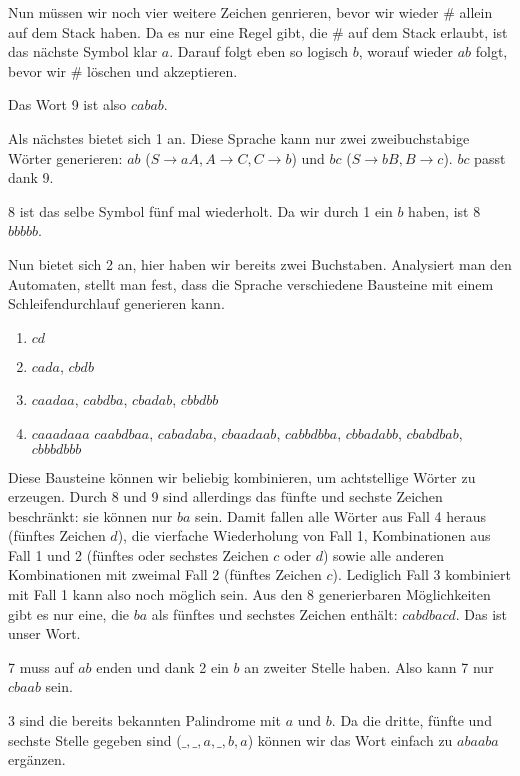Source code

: \documentclass{article}
\begin{document}
Nun müssen wir noch vier weitere Zeichen genrieren, bevor wir wieder \# allein auf dem Stack haben. Da es nur eine Regel gibt, die \# auf dem Stack erlaubt, ist das nächste Symbol klar $a$. Darauf folgt eben so logisch $b$, worauf wieder $ab$ folgt, bevor wir \# löschen und akzeptieren.

Das Wort 9 ist also $cabab$.

\bigskip

Als nächstes bietet sich 1 an. Diese Sprache kann nur zwei zweibuchstabige Wörter generieren: $ab$ ($S\rightarrow aA, A\rightarrow C, C\rightarrow b$) und $bc$ ($S\rightarrow bB, B\rightarrow c$). $bc$ passt dank 9.

\bigskip

8 ist das selbe Symbol fünf mal wiederholt. Da wir durch 1 ein $b$ haben, ist 8 $bbbbb$.

\bigskip

Nun bietet sich 2 an, hier haben wir bereits zwei Buchstaben.
Analysiert man den Automaten, stellt man fest, dass die Sprache verschiedene Bausteine mit einem Schleifendurchlauf generieren kann.
\begin{enumerate}
	\item $cd$
  \item $cada$, $cbdb$
  \item $caadaa$, $cabdba$, $cbadab$, $cbbdbb$
  \item $caaadaaa$ $caabdbaa$, $cabadaba$, $cbaadaab$, $cabbdbba$, $cbbadabb$, $cbabdbab$, $cbbbdbbb$
\end{enumerate}
Diese Bausteine können wir beliebig kombinieren, um achtstellige Wörter zu erzeugen. Durch 8 und 9 sind allerdings das fünfte und sechste Zeichen beschränkt: sie können nur $ba$ sein.
Damit fallen alle Wörter aus Fall 4 heraus (fünftes Zeichen $d$), die vierfache Wiederholung von Fall 1, Kombinationen aus Fall 1 und 2 (fünftes oder sechstes Zeichen $c$ oder $d$) sowie alle anderen Kombinationen mit zweimal Fall 2 (fünftes Zeichen $c$).
Lediglich Fall 3 kombiniert mit Fall 1 kann also noch möglich sein. Aus den 8 generierbaren Möglichkeiten gibt es nur eine, die $ba$ als fünftes und sechstes Zeichen enthält: $cabdbacd$. Das ist unser Wort.

\bigskip

7 muss auf $ab$ enden und dank 2 ein $b$ an zweiter Stelle haben. Also kann 7 nur $cbaab$ sein.

\bigskip

3 sind die bereits bekannten Palindrome mit $a$ und $b$. Da die dritte, fünfte und sechste Stelle gegeben sind ($\_,\_,a,\_,b,a$) können wir das Wort einfach zu $abaaba$ ergänzen.
\end{document}
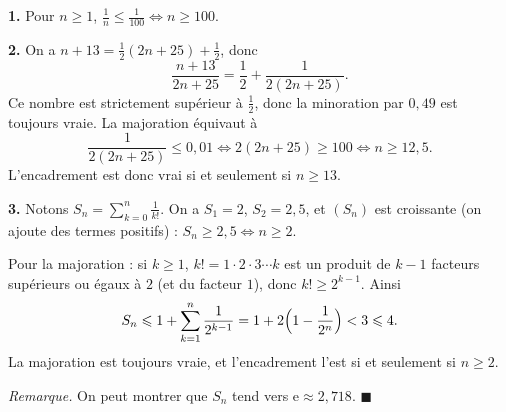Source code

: \textbf{1.} Pour $n \geqslant 1$, $\frac{1}{n} \leqslant \frac{1}{100} \iff n \geqslant 100$.

\textbf{2.} On a $n + 13 = \frac12(2n + 25) + \frac12$, donc
\[
\frac{n+13}{2n+25} = \frac12 + \frac{1}{2(2n+25)}.
\]
Ce nombre est strictement supérieur à $\frac12$, donc la minoration par
$0{,}49$ est toujours vraie. La majoration équivaut à
\[
\frac{1}{2(2n+25)} \leqslant 0{,}01 \iff 2(2n+25) \geqslant 100 \iff n \geqslant 12{,}5 .
\]
L'encadrement est donc vrai si et seulement si $n \geqslant 13$.

\textbf{3.} Notons $S_n = \sum_{k=0}^{n} \frac{1}{k!}$. On a $S_1 = 2$,
$S_2 = 2{,}5$, et $(S_n)$ est croissante (on ajoute des termes positifs) :
$S_n \geqslant 2{,}5 \iff n \geqslant 2$.

Pour la majoration : si $k \geqslant 1$, $k! = 1 \cdot 2 \cdot 3 \cdots k$ est
un produit de $k - 1$ facteurs supérieurs ou égaux à $2$ (et du facteur $1$),
donc $k! \geqslant 2^{k-1}$. Ainsi
\[
S_n \leqslant 1 + \sum_{k=1}^{n} \frac{1}{2^{k-1}}
= 1 + 2\Bigl(1 - \frac{1}{2^n}\Bigr) < 3 \leqslant 4 .
\]
La majoration est toujours vraie, et l'encadrement l'est si et seulement si
$n \geqslant 2$.

\emph{Remarque.} On peut montrer que $S_n$ tend vers
$\mathrm{e} \approx 2{,}718$. \hfill $\blacksquare$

-----

[PROBLEM TO WORK ON]: Return the lines above exactly; the images are not part of the copy.

[TASK RESPONSE]:
Source code

: \documentclass{article}
\begin{document}
Nun müssen wir noch vier weitere Zeichen genrieren, bevor wir wieder \# allein auf dem Stack haben. Da es nur eine Regel gibt, die \# auf dem Stack erlaubt, ist das nächste Symbol klar $a$. Darauf folgt eben so logisch $b$, worauf wieder $ab$ folgt, bevor wir \# löschen und akzeptieren.

Das Wort 9 ist also $cabab$.

\bigskip

Als nächstes bietet sich 1 an. Diese Sprache kann nur zwei zweibuchstabige Wörter generieren: $ab$ ($S\rightarrow aA, A\rightarrow C, C\rightarrow b$) und $bc$ ($S\rightarrow bB, B\rightarrow c$). $bc$ passt dank 9.

\bigskip

8 ist das selbe Symbol fünf mal wiederholt. Da wir durch 1 ein $b$ haben, ist 8 $bbbbb$.

\bigskip

Nun bietet sich 2 an, hier haben wir bereits zwei Buchstaben.
Analysiert man den Automaten, stellt man fest, dass die Sprache verschiedene Bausteine mit einem Schleifendurchlauf generieren kann.
\begin{enumerate}
	\item $cd$
  \item $cada$, $cbdb$
  \item $caadaa$, $cabdba$, $cbadab$, $cbbdbb$
  \item $caaadaaa$ $caabdbaa$, $cabadaba$, $cbaadaab$, $cabbdbba$, $cbbadabb$, $cbabdbab$, $cbbbdbbb$
\end{enumerate}
Diese Bausteine können wir beliebig kombinieren, um achtstellige Wörter zu erzeugen. Durch 8 und 9 sind allerdings das fünfte und sechste Zeichen beschränkt: sie können nur $ba$ sein.
Damit fallen alle Wörter aus Fall 4 heraus (fünftes Zeichen $d$), die vierfache Wiederholung von Fall 1, Kombinationen aus Fall 1 und 2 (fünftes oder sechstes Zeichen $c$ oder $d$) sowie alle anderen Kombinationen mit zweimal Fall 2 (fünftes Zeichen $c$).
Lediglich Fall 3 kombiniert mit Fall 1 kann also noch möglich sein. Aus den 8 generierbaren Möglichkeiten gibt es nur eine, die $ba$ als fünftes und sechstes Zeichen enthält: $cabdbacd$. Das ist unser Wort.

\bigskip

7 muss auf $ab$ enden und dank 2 ein $b$ an zweiter Stelle haben. Also kann 7 nur $cbaab$ sein.

\bigskip

3 sind die bereits bekannten Palindrome mit $a$ und $b$. Da die dritte, fünfte und sechste Stelle gegeben sind ($\_,\_,a,\_,b,a$) können wir das Wort einfach zu $abaaba$ ergänzen.
\end{document}
Source code

: \textbf{1.} Pour $n \geqslant 1$, $\frac{1}{n} \leqslant \frac{1}{100} \iff n \geqslant 100$.

\textbf{2.} On a $n + 13 = \frac12(2n + 25) + \frac12$, donc
\[
\frac{n+13}{2n+25} = \frac12 + \frac{1}{2(2n+25)}.
\]
Ce nombre est strictement supérieur à $\frac12$, donc la minoration par
$0{,}49$ est toujours vraie. La majoration équivaut à
\[
\frac{1}{2(2n+25)} \leqslant 0{,}01 \iff 2(2n+25) \geqslant 100 \iff n \geqslant 12{,}5 .
\]
L'encadrement est donc vrai si et seulement si $n \geqslant 13$.

\textbf{3.} Notons $S_n = \sum_{k=0}^{n} \frac{1}{k!}$. On a $S_1 = 2$,
$S_2 = 2{,}5$, et $(S_n)$ est croissante (on ajoute des termes positifs) :
$S_n \geqslant 2{,}5 \iff n \geqslant 2$.

Pour la majoration : si $k \geqslant 1$, $k! = 1 \cdot 2 \cdot 3 \cdots k$ est
un produit de $k - 1$ facteurs supérieurs ou égaux à $2$ (et du facteur $1$),
donc $k! \geqslant 2^{k-1}$. Ainsi
\[
S_n \leqslant 1 + \sum_{k=1}^{n} \frac{1}{2^{k-1}}
= 1 + 2\Bigl(1 - \frac{1}{2^n}\Bigr) < 3 \leqslant 4 .
\]
La majoration est toujours vraie, et l'encadrement l'est si et seulement si
$n \geqslant 2$.

\emph{Remarque.} On peut montrer que $S_n$ tend vers
$\mathrm{e} \approx 2{,}718$. \hfill $\blacksquare$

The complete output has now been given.